--- RECORDS Enclosed Below ---

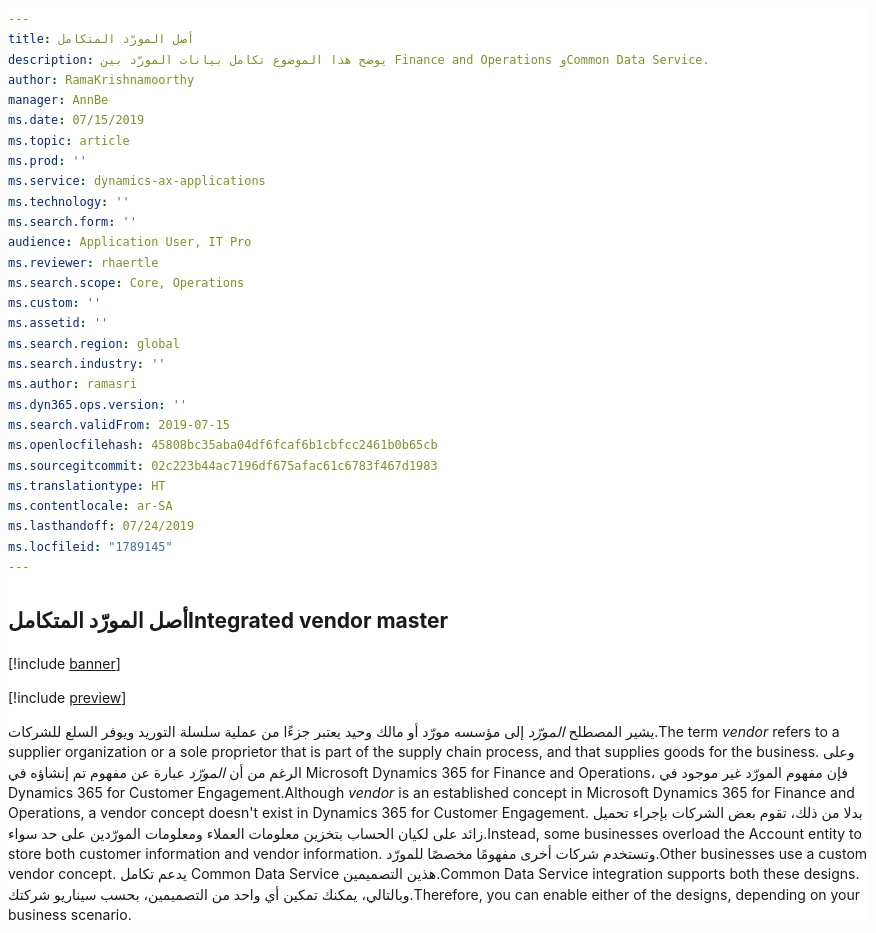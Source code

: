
 ```yaml
---
title: أصل المورّد المتكامل
description: يوضح هذا الموضوع تكامل بيانات المورّد بين Finance and Operations وCommon Data Service.
author: RamaKrishnamoorthy
manager: AnnBe
ms.date: 07/15/2019
ms.topic: article
ms.prod: ''
ms.service: dynamics-ax-applications
ms.technology: ''
ms.search.form: ''
audience: Application User, IT Pro
ms.reviewer: rhaertle
ms.search.scope: Core, Operations
ms.custom: ''
ms.assetid: ''
ms.search.region: global
ms.search.industry: ''
ms.author: ramasri
ms.dyn365.ops.version: ''
ms.search.validFrom: 2019-07-15
ms.openlocfilehash: 45808bc35aba04df6fcaf6b1cbfcc2461b0b65cb
ms.sourcegitcommit: 02c223b44ac7196df675afac61c6783f467d1983
ms.translationtype: HT
ms.contentlocale: ar-SA
ms.lasthandoff: 07/24/2019
ms.locfileid: "1789145"
---
```

## <a name="integrated-vendor-master"></a><span data-ttu-id="7c210-103">أصل المورّد المتكامل</span><span class="sxs-lookup"><span data-stu-id="7c210-103">Integrated vendor master</span></span>

[!include [banner](../includes/banner.md)]

[!include [preview](../includes/preview-banner.md)]

<span data-ttu-id="7c210-104">يشير المصطلح *المورّد* إلى مؤسسه مورّد أو مالك وحيد يعتبر جزءًا من عملية سلسلة التوريد ويوفر السلع للشركات.</span><span class="sxs-lookup"><span data-stu-id="7c210-104">The term *vendor* refers to a supplier organization or a sole proprietor that is part of the supply chain process, and that supplies goods for the business.</span></span> <span data-ttu-id="7c210-105">وعلى الرغم من أن *المورّد* عبارة عن مفهوم تم إنشاؤه في Microsoft Dynamics 365 for Finance and Operations، فإن مفهوم المورّد غير موجود في Dynamics 365 for Customer Engagement.</span><span class="sxs-lookup"><span data-stu-id="7c210-105">Although *vendor* is an established concept in Microsoft Dynamics 365 for Finance and Operations, a vendor concept doesn't exist in Dynamics 365 for Customer Engagement.</span></span> <span data-ttu-id="7c210-106">بدلا من ذلك، تقوم بعض الشركات بإجراء تحميل زائد على لكيان الحساب بتخزين معلومات العملاء ومعلومات المورّدين على حد سواء.</span><span class="sxs-lookup"><span data-stu-id="7c210-106">Instead, some businesses overload the Account entity to store both customer information and vendor information.</span></span> <span data-ttu-id="7c210-107">وتستخدم شركات أخرى مفهومًا مخصصًا للمورّد.</span><span class="sxs-lookup"><span data-stu-id="7c210-107">Other businesses use a custom vendor concept.</span></span> <span data-ttu-id="7c210-108">يدعم تكامل Common Data Service هذين التصميمين.</span><span class="sxs-lookup"><span data-stu-id="7c210-108">Common Data Service integration supports both these designs.</span></span> <span data-ttu-id="7c210-109">وبالتالي، يمكنك تمكين أي واحد من التصميمين، بحسب سيناريو شركتك.</span><span class="sxs-lookup"><span data-stu-id="7c210-109">Therefore, you can enable either of the designs, depending on your business scenario.</span></span>
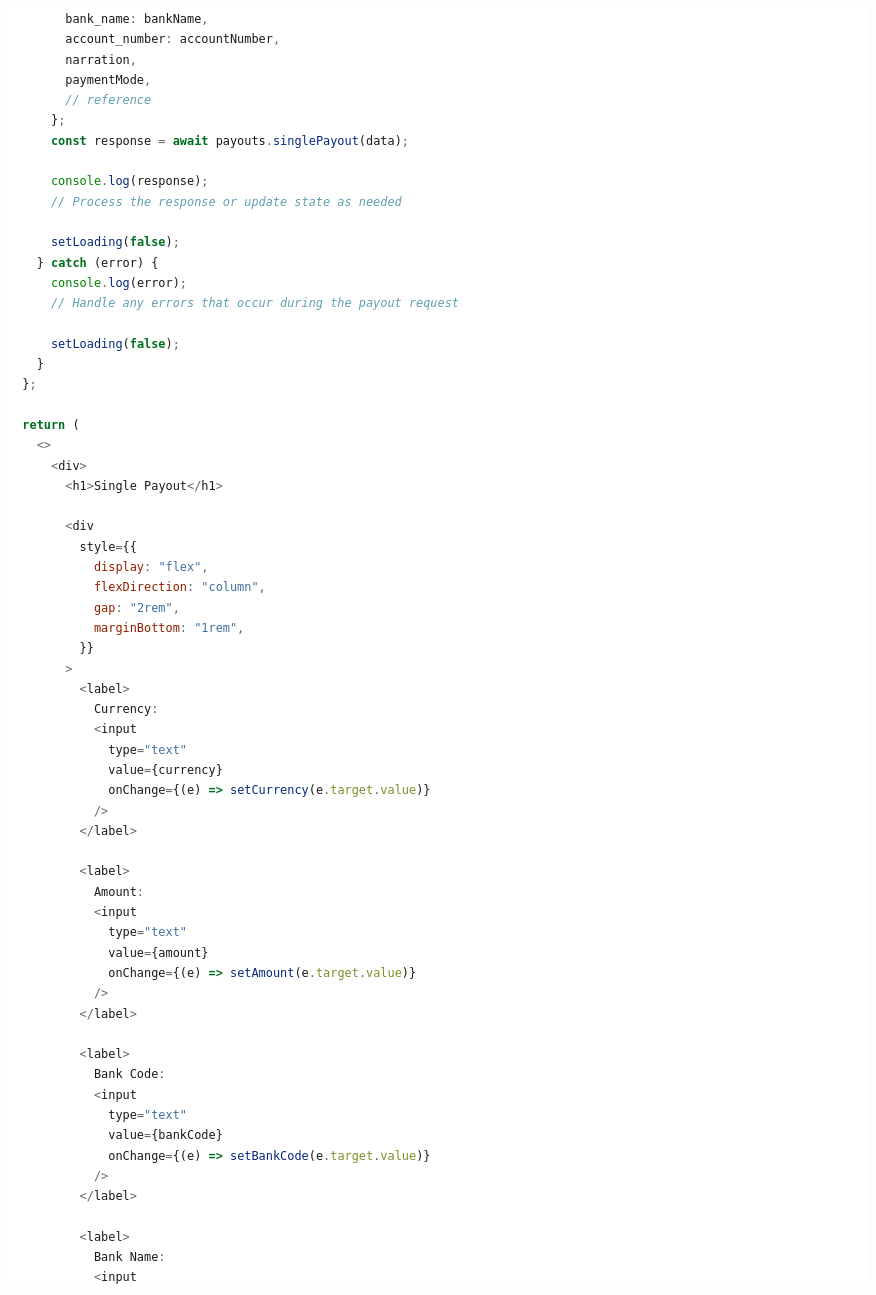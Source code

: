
```javascript
        bank_name: bankName,
        account_number: accountNumber,
        narration,
        paymentMode,
        // reference
      };
      const response = await payouts.singlePayout(data);

      console.log(response);
      // Process the response or update state as needed

      setLoading(false);
    } catch (error) {
      console.log(error);
      // Handle any errors that occur during the payout request

      setLoading(false);
    }
  };

  return (
    <>
      <div>
        <h1>Single Payout</h1>

        <div
          style={{
            display: "flex",
            flexDirection: "column",
            gap: "2rem",
            marginBottom: "1rem",
          }}
        >
          <label>
            Currency:
            <input
              type="text"
              value={currency}
              onChange={(e) => setCurrency(e.target.value)}
            />
          </label>

          <label>
            Amount:
            <input
              type="text"
              value={amount}
              onChange={(e) => setAmount(e.target.value)}
            />
          </label>

          <label>
            Bank Code:
            <input
              type="text"
              value={bankCode}
              onChange={(e) => setBankCode(e.target.value)}
            />
          </label>

          <label>
            Bank Name:
            <input
```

--- End of Enclosed RECORDS ---

EXERCISE: Go through the entries and copy every line with "banner".

SOLUTION FOR THIS PROBLEM:
[!include [banner](../includes/banner.md)]
[!include [preview](../includes/preview-banner.md)]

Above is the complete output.